Vernacular Bible translation and dissemination moved into high gear with the founding of the British and Foreign Bible Society in 1803. Instead of the Latin Vulgate being the version of choice, the King James Bible became the prototype for hundreds of vernacular Bible translations all across the world. In that same century, due to colonization and mission work, the sun never set on the British Empire.
(3) Source Text Debate
Two moves shifted the preeminence of the King James Bible. First was the controversy over source texts of the New Testament. Once the Plymouth Brethren Tregelles began to publish Greek critical editions of New Testament books, the floodgates were opened, and critical edition texts flourished.
(4) Translation Theory Debate
Second, in the English language, were the arguments related to the ancient renditions in the King James, along with criticism of its wooden or literalistic translation model.

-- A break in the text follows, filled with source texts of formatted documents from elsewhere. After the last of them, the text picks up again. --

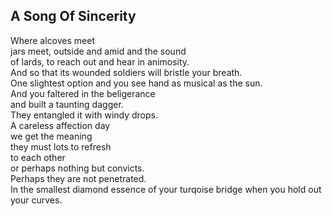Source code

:A Song Of Sincerity
-------------------
Where alcoves meet  
jars meet, outside and amid and the sound  
of lards, to reach out and hear in animosity.  
And so that its wounded soldiers will bristle your breath.  
One slightest option and you see hand as musical as the sun.  
And you faltered in the beligerance  
and built a taunting dagger.  
They entangled it with windy drops.  
A careless affection day  
we get the meaning  
they must lots to refresh  
to each other  
or perhaps nothing but convicts.  
Perhaps they are not penetrated.  
In the smallest diamond essence of your turqoise bridge when you hold out your curves.  
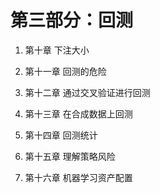 # 第三部分：回测

1.  第十章 下注大小

1.  第十一章 回测的危险

1.  第十二章 通过交叉验证进行回测

1.  第十三章 在合成数据上回测

1.  第十四章 回测统计

1.  第十五章 理解策略风险

1.  第十六章 机器学习资产配置

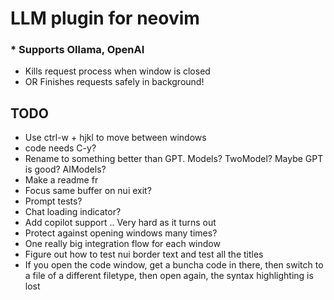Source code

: # LLM plugin for neovim

### * Supports Ollama, OpenAI

* Kills request process when window is closed
* OR Finishes requests safely in background!

## TODO

* Use ctrl-w + hjkl to move between windows
* code needs C-y?
* Rename to something better than GPT. Models? TwoModel? Maybe GPT is good? AIModels?
* Make a readme fr
* Focus same buffer on nui exit?
* Prompt tests?
* Chat loading indicator?
* Add copilot support .. Very hard as it turns out
* Protect against opening windows many times?
* One really big integration flow for each window
* Figure out how to test nui border text and test all the titles
* If you open the code window, get a buncha code in there, then switch to a file of a different filetype, then open again, the syntax highlighting is lost
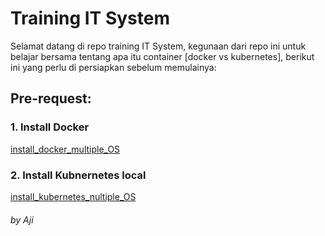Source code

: # Training IT System 

Selamat datang di repo training IT System, kegunaan dari repo ini untuk belajar bersama tentang apa itu container [docker vs kubernetes], berikut ini yang perlu di persiapkan sebelum memulainya:
## Pre-request: 
### 1. Install Docker
[install_docker_multiple_OS](https://docs.docker.com/engine/install/)
### 2. Install Kubnernetes local
[install_kubernetes_nultiple_OS](https://kubernetes.io/docs/tasks/tools/)

###### by Aji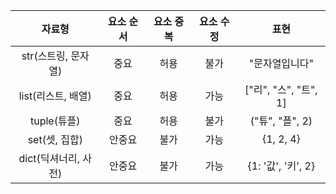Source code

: 
<img scr="https://img1.daumcdn.net/thumb/R1280x0/?scode=mtistory2&fname=https%3A%2F%2Fk.kakaocdn.net%2Fdn%2Fy8Qvg%2FbtqBQpiTP2x%2Fqfq9KSdnBEKRP81xRIcon1%2Fimg.png" width="2000">

|자료형|요소 순서|요소 중복|요소 수정|표현|
|:---:|:---:|:---:|:---:|:---:|
|str(스트링, 문자열)|중요|허용|불가|"문자열입니다"|
|list(리스트, 배열)|중요|허용|가능|["리", "스", "트", 1]|
|tuple(튜플)|중요|허용|불가|("튜", "플", 2)|
|set(셋, 집합)|안중요|불가|가능|{1, 2, 4}|
|dict(딕셔너리, 사전)|안중요|불가|가능|{1: '값', '키', 2}|
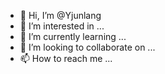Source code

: - 👋 Hi, I’m @Yjunlang
- 👀 I’m interested in ...
- 🌱 I’m currently learning ...
- 💞️ I’m looking to collaborate on ...
- 📫 How to reach me ...

<!---
Yjunlang/Yjunlang is a ✨ special ✨ repository because its `README.md` (this file) appears on your GitHub profile.
You can click the Preview link to take a look at your changes.
--->
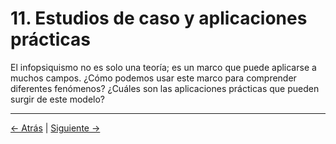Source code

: # 11. Estudios de caso y aplicaciones prácticas

El infopsiquismo no es solo una teoría; es un marco que puede aplicarse a muchos campos. ¿Cómo podemos usar este marco para comprender diferentes fenómenos? ¿Cuáles son las aplicaciones prácticas que pueden surgir de este modelo?

---
<div class="navigation-links">
<a href="../10_Contexto_histórico_y_linaje_intelectual/" class="nav-link prev-link">← Atrás</a> | <a href="../12_Críticas_y_contraargumentos/" class="nav-link next-link">Siguiente →</a>
</div>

However, with the removal of the King James as the model Bible, and the Majority text as the Greek basis for translation, the problem shifted to mainstreaming another Greek text as the basis, and shifting the translation model from the wooden literalism of the Protestant Reformers to another more fluid model.

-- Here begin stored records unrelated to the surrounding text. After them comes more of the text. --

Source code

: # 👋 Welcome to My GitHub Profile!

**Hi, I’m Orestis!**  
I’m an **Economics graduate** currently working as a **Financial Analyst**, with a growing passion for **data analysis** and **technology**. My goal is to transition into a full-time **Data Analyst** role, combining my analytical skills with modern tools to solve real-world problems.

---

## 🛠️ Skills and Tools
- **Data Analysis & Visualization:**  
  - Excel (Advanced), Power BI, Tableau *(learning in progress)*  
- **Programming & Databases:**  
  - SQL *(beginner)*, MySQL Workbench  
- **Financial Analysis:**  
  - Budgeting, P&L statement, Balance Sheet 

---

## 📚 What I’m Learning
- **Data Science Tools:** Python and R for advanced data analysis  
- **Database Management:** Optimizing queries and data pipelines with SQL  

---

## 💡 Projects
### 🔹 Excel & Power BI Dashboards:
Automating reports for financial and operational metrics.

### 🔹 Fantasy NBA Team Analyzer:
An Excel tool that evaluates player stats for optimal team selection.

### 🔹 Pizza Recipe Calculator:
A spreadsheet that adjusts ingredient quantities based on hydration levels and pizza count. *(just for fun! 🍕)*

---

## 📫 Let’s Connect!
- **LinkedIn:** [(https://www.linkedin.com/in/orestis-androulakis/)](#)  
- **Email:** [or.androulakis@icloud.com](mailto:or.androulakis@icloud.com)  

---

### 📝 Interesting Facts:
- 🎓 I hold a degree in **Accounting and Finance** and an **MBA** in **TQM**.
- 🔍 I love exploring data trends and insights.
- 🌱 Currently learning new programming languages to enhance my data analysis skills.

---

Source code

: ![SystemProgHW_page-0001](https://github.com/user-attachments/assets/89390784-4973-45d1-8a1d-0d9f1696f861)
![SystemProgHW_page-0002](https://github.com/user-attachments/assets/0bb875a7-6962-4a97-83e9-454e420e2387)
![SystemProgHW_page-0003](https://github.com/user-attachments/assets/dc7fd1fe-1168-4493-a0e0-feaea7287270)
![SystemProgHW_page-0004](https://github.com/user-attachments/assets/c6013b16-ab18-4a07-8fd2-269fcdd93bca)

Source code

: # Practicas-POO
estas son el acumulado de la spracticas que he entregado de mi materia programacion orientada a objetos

Enter the United Bible Society. In 1946 the United Bible Society was founded upon the ashes of post-WW2 Europe. It combined the wealth and influence of numerous large bible societies. These societies deeded the credibility of their names and personnel to the German Bible Society’s work on Greek New Testament manuscripts, as well as Eugene Nida’s Dynamic Equivalence translation theory. These changes happened during the tumultuous 60s.

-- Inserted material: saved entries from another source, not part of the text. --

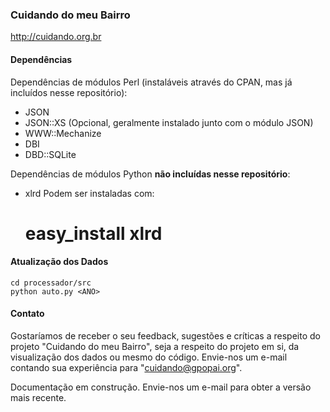 ### Cuidando do meu Bairro 

http://cuidando.org.br

#### Dependências

Dependências de módulos Perl (instaláveis através do CPAN, mas já incluídos nesse repositório):
- JSON
- JSON::XS (Opcional, geralmente instalado junto com o módulo JSON)
- WWW::Mechanize
- DBI
- DBD::SQLite

Dependências de módulos Python **não incluídas nesse repositório**:
- xlrd
Podem ser instaladas com:
	# easy_install xlrd

#### Atualização dos Dados

	cd processador/src
	python auto.py <ANO>

#### Contato

Gostaríamos de receber o seu feedback, sugestões e críticas a respeito do projeto "Cuidando do meu Bairro", seja a respeito do projeto em si, da visualização dos dados ou mesmo do código. Envie-nos um e-mail contando sua experiência para "cuidando@gpopai.org".

Documentação em construção. Envie-nos um e-mail para obter a versão mais recente.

The impact of this centralizing process was not ignored by Rome. In 1964 Cardinal Bea met with Eugene Nida of the American Bible Society and Olivier Béguin of the United Bible Society to develop a document by which Protestants and Catholics could cooperate in translating the Bible, a document which did not ignore the use of original source texts. Yes, this document was ratified by both the United Bible Society and the Vatican’s Secretariat for Promoting Christian Unity on Pentecost Sunday, 1968. The revised 1987 version, now in force, is available online at the Vatican website under the title, “Guidelines for Interconfessional Cooperation in Translating the Bible.” The esteemed reader would be wise to familiarize himself with the contents of this sweeping agreement.
Now to digitization. We are now in a digital world. Printing is now a digitized process, and blogposts remain in the digital cloud, being read in a digital format. Books, magazines, and newspapers are increasingly digitizing to remain ahead of the curve.
The Bible is being digitized too. And in order to read a digital Bible one needs: electricity, access to the Internet, a device to read it, and a source.